Question

Given the matrix \( A = \begin{bmatrix} 1 & 2 \\ 2 & -1 \end{bmatrix} \), find \( A^8 \).

• A. \( 625I \)
• B. \( 625A \)
• C. \( I \)
• D. \( 25I \)

Hint:

To find high powers of matrices, use eigenvalue decomposition when possible. This simplifies the computation, especially for diagonalizable matrices.

Answer 1

The Correct Option is A

Step 1: Finding the eigenvalues and eigenvectors of matrix \( A \).

The matrix \( A \) is:

\[ A = \begin{bmatrix} 1 & 2 \\ 2 & -1 \end{bmatrix} \]

The characteristic equation of \( A \) is given by:

\[ \det(A - \lambda I) = 0 \] \[ \begin{vmatrix} 1 - \lambda & 2 \\ 2 & -1 - \lambda \end{vmatrix} = 0 \] \[ (1 - \lambda)(-1 - \lambda) - 4 = 0 \] \[ \lambda^2 - 2 = 0 \quad \Rightarrow \quad \lambda = \pm \sqrt{2} \]

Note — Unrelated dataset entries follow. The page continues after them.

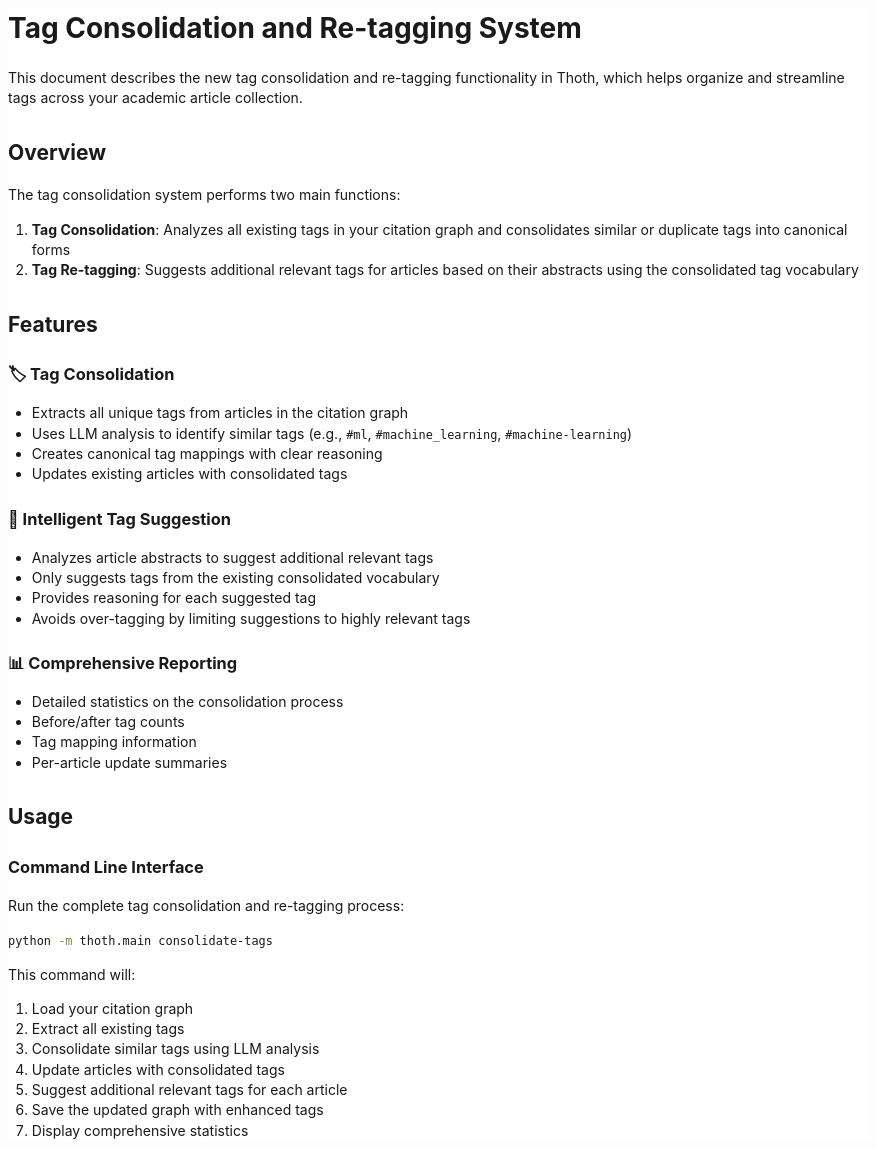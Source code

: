 # Tag Consolidation and Re-tagging System

This document describes the new tag consolidation and re-tagging functionality in Thoth, which helps organize and streamline tags across your academic article collection.

## Overview

The tag consolidation system performs two main functions:

1. **Tag Consolidation**: Analyzes all existing tags in your citation graph and consolidates similar or duplicate tags into canonical forms
2. **Tag Re-tagging**: Suggests additional relevant tags for articles based on their abstracts using the consolidated tag vocabulary

## Features

### 🏷️ Tag Consolidation
- Extracts all unique tags from articles in the citation graph
- Uses LLM analysis to identify similar tags (e.g., `#ml`, `#machine_learning`, `#machine-learning`)
- Creates canonical tag mappings with clear reasoning
- Updates existing articles with consolidated tags

### 🎯 Intelligent Tag Suggestion
- Analyzes article abstracts to suggest additional relevant tags
- Only suggests tags from the existing consolidated vocabulary
- Provides reasoning for each suggested tag
- Avoids over-tagging by limiting suggestions to highly relevant tags

### 📊 Comprehensive Reporting
- Detailed statistics on the consolidation process
- Before/after tag counts
- Tag mapping information
- Per-article update summaries

## Usage

### Command Line Interface

Run the complete tag consolidation and re-tagging process:

```bash
python -m thoth.main consolidate-tags
```

This command will:
1. Load your citation graph
2. Extract all existing tags
3. Consolidate similar tags using LLM analysis
4. Update articles with consolidated tags
5. Suggest additional relevant tags for each article
6. Save the updated graph with enhanced tags
7. Display comprehensive statistics
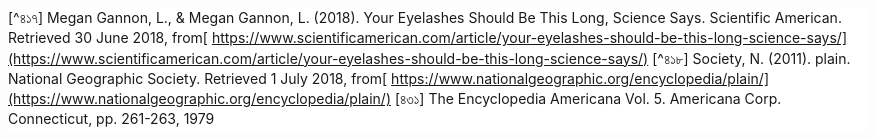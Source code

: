 [^৪১৭] Megan Gannon, L., & Megan Gannon, L. (2018). Your Eyelashes Should Be This Long, Science Says. Scientific American. Retrieved 30 June 2018, from[ https://www.scientificamerican.com/article/your-eyelashes-should-be-this-long-science-says/](https://www.scientificamerican.com/article/your-eyelashes-should-be-this-long-science-says/)
[^৪১৮] Society, N. (2011). plain. National Geographic Society. Retrieved 1 July 2018, from[ https://www.nationalgeographic.org/encyclopedia/plain/](https://www.nationalgeographic.org/encyclopedia/plain/)
[৪৩১] The Encyclopedia Americana Vol. 5. Americana Corp. Connecticut, pp. 261-263, 1979

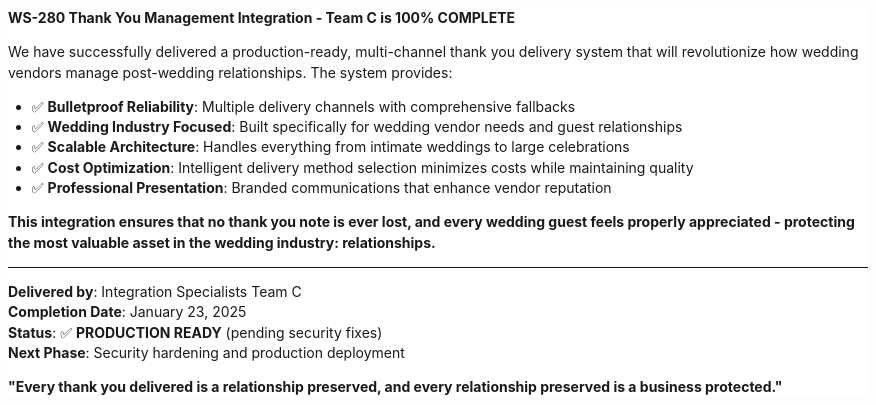 **WS-280 Thank You Management Integration - Team C is 100% COMPLETE**

We have successfully delivered a production-ready, multi-channel thank you delivery system that will revolutionize how wedding vendors manage post-wedding relationships. The system provides:

- ✅ **Bulletproof Reliability**: Multiple delivery channels with comprehensive fallbacks
- ✅ **Wedding Industry Focused**: Built specifically for wedding vendor needs and guest relationships
- ✅ **Scalable Architecture**: Handles everything from intimate weddings to large celebrations
- ✅ **Cost Optimization**: Intelligent delivery method selection minimizes costs while maintaining quality
- ✅ **Professional Presentation**: Branded communications that enhance vendor reputation

**This integration ensures that no thank you note is ever lost, and every wedding guest feels properly appreciated - protecting the most valuable asset in the wedding industry: relationships.**

---

**Delivered by**: Integration Specialists Team C  
**Completion Date**: January 23, 2025  
**Status**: ✅ **PRODUCTION READY** (pending security fixes)  
**Next Phase**: Security hardening and production deployment  

**"Every thank you delivered is a relationship preserved, and every relationship preserved is a business protected."**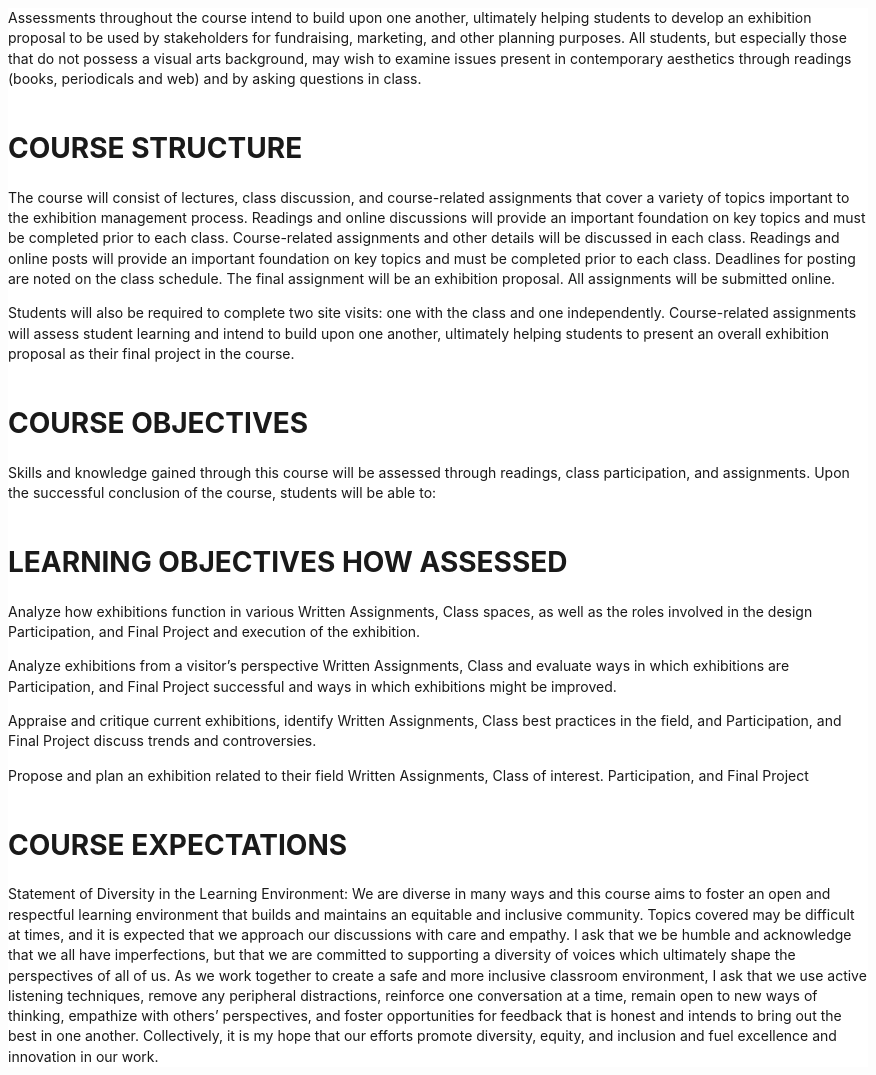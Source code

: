 Assessments throughout the course intend to build upon one another, ultimately helping
students to develop an exhibition proposal to be used by stakeholders for fundraising,
marketing, and other planning purposes. All students, but especially those that do not
possess a visual arts background, may wish to examine issues present in contemporary
aesthetics through readings (books, periodicals and web) and by asking questions in
class.
# COURSE STRUCTURE

The course will consist of lectures, class discussion, and course-related assignments
that cover a variety of topics important to the exhibition management process. Readings
and online discussions will provide an important foundation on key topics and must be
completed prior to each class. Course-related assignments and other details will be
discussed in each class. Readings and online posts will provide an important foundation
on key topics and must be completed prior to each class. Deadlines for posting are
noted on the class schedule. The final assignment will be an exhibition proposal. All
assignments will be submitted online.

Students will also be required to complete two site visits: one with the class and one
independently. Course-related assignments will assess student learning and intend to
build upon one another, ultimately helping students to present an overall exhibition
proposal as their final project in the course.
# COURSE OBJECTIVES

Skills and knowledge gained through this course will be assessed through readings,
class participation, and assignments. Upon the successful conclusion of the course,
students will be able to:
# LEARNING OBJECTIVES HOW ASSESSED

Analyze how exhibitions function in various Written Assignments, Class
spaces, as well as the roles involved in the design Participation, and Final Project
and execution of the exhibition.

Analyze exhibitions from a visitor’s perspective Written Assignments, Class
and evaluate ways in which exhibitions are Participation, and Final Project
successful and ways in which exhibitions might be
improved.

Appraise and critique current exhibitions, identify Written Assignments, Class
best practices in the field, and Participation, and Final Project
discuss trends and controversies.

Propose and plan an exhibition related to their field Written Assignments, Class
of interest. Participation, and Final Project
# COURSE EXPECTATIONS

Statement of Diversity in the Learning Environment: We are diverse in many ways
and this course aims to foster an open and respectful learning environment that builds
and maintains an equitable and inclusive community. Topics covered may be difficult at
times, and it is expected that we approach our discussions with care and empathy. I ask
that we be humble and acknowledge that we all have imperfections, but that we are
committed to supporting a diversity of voices which ultimately shape the perspectives of
all of us. As we work together to create a safe and more inclusive classroom
environment, I ask that we use active listening techniques, remove any peripheral
distractions, reinforce one conversation at a time, remain open to new ways of thinking,
empathize with others’ perspectives, and foster opportunities for feedback that is honest
and intends to bring out the best in one another. Collectively, it is my hope that our
efforts promote diversity, equity, and inclusion and fuel excellence and innovation in our
work.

Step 2: Using the properties of eigenvalues.

For a matrix \( A \) with eigenvalues \( \lambda_1 \) and \( \lambda_2 \), the powers of \( A \) can be expressed in terms of its eigenvalues as:

\[ A^n = P \begin{bmatrix} \lambda_1^n & 0 \\ 0 & \lambda_2^n \end{bmatrix} P^{-1} \]

Since \( \lambda_1 = \sqrt{2} \) and \( \lambda_2 = -\sqrt{2} \), we have:

\[ A^8 = P \begin{bmatrix} (\sqrt{2})^8 & 0 \\ 0 & (-\sqrt{2})^8 \end{bmatrix} P^{-1} = P \begin{bmatrix} 256 & 0 \\ 0 & 256 \end{bmatrix} P^{-1} \] \[ A^8 = 256I \]

Thus, the correct answer is \( 256I \).